» **Records**
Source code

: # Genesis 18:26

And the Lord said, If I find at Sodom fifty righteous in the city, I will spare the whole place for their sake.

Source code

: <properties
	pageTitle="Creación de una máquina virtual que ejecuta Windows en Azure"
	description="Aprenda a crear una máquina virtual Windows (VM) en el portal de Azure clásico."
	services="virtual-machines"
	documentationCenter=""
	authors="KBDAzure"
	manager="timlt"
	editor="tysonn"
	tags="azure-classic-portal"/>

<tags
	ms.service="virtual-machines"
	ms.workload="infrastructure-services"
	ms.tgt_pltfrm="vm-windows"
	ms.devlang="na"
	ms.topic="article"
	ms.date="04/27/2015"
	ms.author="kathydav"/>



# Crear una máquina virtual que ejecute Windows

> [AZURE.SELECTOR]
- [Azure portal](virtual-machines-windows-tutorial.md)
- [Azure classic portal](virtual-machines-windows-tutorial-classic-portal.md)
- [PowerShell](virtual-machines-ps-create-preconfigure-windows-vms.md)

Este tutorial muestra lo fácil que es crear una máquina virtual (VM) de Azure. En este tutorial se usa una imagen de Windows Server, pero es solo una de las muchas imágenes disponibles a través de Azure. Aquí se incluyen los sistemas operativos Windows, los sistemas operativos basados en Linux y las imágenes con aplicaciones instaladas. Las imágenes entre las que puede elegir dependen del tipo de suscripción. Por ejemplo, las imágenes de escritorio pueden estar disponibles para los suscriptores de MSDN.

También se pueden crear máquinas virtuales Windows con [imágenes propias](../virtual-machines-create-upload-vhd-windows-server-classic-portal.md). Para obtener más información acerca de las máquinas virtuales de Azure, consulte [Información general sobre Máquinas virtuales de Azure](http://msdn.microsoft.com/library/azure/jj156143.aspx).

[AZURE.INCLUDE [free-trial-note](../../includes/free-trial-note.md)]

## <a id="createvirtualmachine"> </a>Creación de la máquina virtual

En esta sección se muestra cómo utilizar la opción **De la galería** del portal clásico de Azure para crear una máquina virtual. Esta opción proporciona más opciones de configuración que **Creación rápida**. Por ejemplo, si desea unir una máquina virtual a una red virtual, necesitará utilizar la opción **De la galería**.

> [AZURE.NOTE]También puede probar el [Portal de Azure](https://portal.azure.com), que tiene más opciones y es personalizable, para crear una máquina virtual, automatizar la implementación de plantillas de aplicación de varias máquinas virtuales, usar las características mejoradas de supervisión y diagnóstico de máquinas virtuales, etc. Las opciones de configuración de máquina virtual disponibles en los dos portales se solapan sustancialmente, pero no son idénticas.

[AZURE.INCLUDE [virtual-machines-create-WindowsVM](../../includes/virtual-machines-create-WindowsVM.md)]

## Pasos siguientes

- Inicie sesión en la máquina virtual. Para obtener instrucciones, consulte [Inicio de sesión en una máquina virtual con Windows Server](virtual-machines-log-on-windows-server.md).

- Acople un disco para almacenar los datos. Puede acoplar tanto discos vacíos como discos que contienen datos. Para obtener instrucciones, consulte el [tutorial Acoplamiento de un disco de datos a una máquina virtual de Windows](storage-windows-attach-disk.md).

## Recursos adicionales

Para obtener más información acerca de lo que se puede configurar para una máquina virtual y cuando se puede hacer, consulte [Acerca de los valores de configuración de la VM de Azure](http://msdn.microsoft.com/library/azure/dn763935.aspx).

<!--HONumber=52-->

» **What you should do**
Please filter the listing down to lines that include the word "imágenes".

» **Response to the task**
Este tutorial muestra lo fácil que es crear una máquina virtual (VM) de Azure. En este tutorial se usa una imagen de Windows Server, pero es solo una de las muchas imágenes disponibles a través de Azure. Aquí se incluyen los sistemas operativos Windows, los sistemas operativos basados en Linux y las imágenes con aplicaciones instaladas. Las imágenes entre las que puede elegir dependen del tipo de suscripción. Por ejemplo, las imágenes de escritorio pueden estar disponibles para los suscriptores de MSDN.
También se pueden crear máquinas virtuales Windows con [imágenes propias](../virtual-machines-create-upload-vhd-windows-server-classic-portal.md). Para obtener más información acerca de las máquinas virtuales de Azure, consulte [Información general sobre Máquinas virtuales de Azure](http://msdn.microsoft.com/library/azure/jj156143.aspx).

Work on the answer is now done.